ABOUT THIS TASK: In the records below, some lines contain the word "documentation". Copy each of them.

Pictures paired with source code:
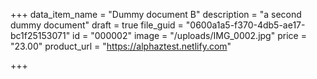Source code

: +++
data_item_name = "Dummy document B"
description = "a second dummy document"
draft = true
file_guid = "0600a1a5-f370-4db5-ae17-bc1f25153071"
id = "000002"
image = "/uploads/IMG_0002.jpg"
price = "23.00"
product_url = "https://alphaztest.netlify.com"

+++
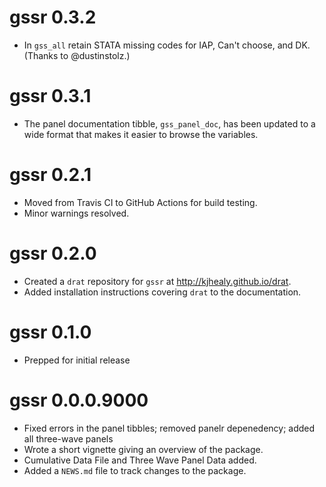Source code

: # gssr 0.3.2

* In `gss_all` retain STATA missing codes for IAP, Can't choose, and DK. (Thanks to @dustinstolz.)

# gssr 0.3.1

* The panel documentation tibble, `gss_panel_doc`, has been updated to a wide format that makes it easier to browse the variables.

# gssr 0.2.1

* Moved from Travis CI to GitHub Actions for build testing.
* Minor warnings resolved.

# gssr 0.2.0

* Created a `drat` repository for `gssr` at <http://kjhealy.github.io/drat>.
* Added installation instructions covering `drat` to the documentation.


# gssr 0.1.0

* Prepped for initial release

# gssr 0.0.0.9000

* Fixed errors in the panel tibbles; removed panelr depenedency; added all three-wave panels
* Wrote a short vignette giving an overview of the package.
* Cumulative Data File and Three Wave Panel Data added.
* Added a `NEWS.md` file to track changes to the package.
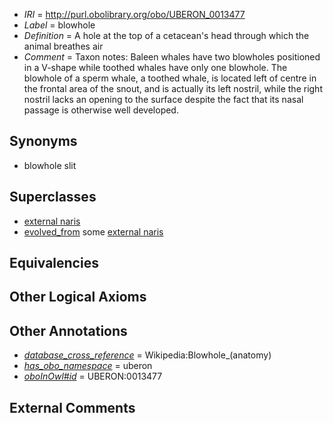  * *IRI* = http://purl.obolibrary.org/obo/UBERON_0013477
 * *Label* = blowhole
 * *Definition* = A hole at the top of a cetacean's head through which the animal breathes air
 * *Comment* = Taxon notes: Baleen whales have two blowholes positioned in a V-shape while toothed whales have only one blowhole. The blowhole of a sperm whale, a toothed whale, is located left of centre in the frontal area of the snout, and is actually its left nostril, while the right nostril lacks an opening to the surface despite the fact that its nasal passage is otherwise well developed.

## Synonyms

 * blowhole slit

## Superclasses

 * [external naris](../../UBERON/28/UBERON_0005928.md)
 * [evolved_from](../../core#evolved/om/core#evolved_from.md) some [external naris](../../UBERON/28/UBERON_0005928.md)

## Equivalencies


## Other Logical Axioms


## Other Annotations

 * *[database_cross_reference](../../ef/oboInOwl#hasDbXref.md)* = Wikipedia:Blowhole_(anatomy)
 * *[has_obo_namespace](../../ce/oboInOwl#hasOBONamespace.md)* = uberon
 * *[oboInOwl#id](../../id/oboInOwl#id.md)* = UBERON:0013477

## External Comments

SOLUTION TO THIS TASK:
* The panel documentation tibble, `gss_panel_doc`, has been updated to a wide format that makes it easier to browse the variables.
* Added installation instructions covering `drat` to the documentation.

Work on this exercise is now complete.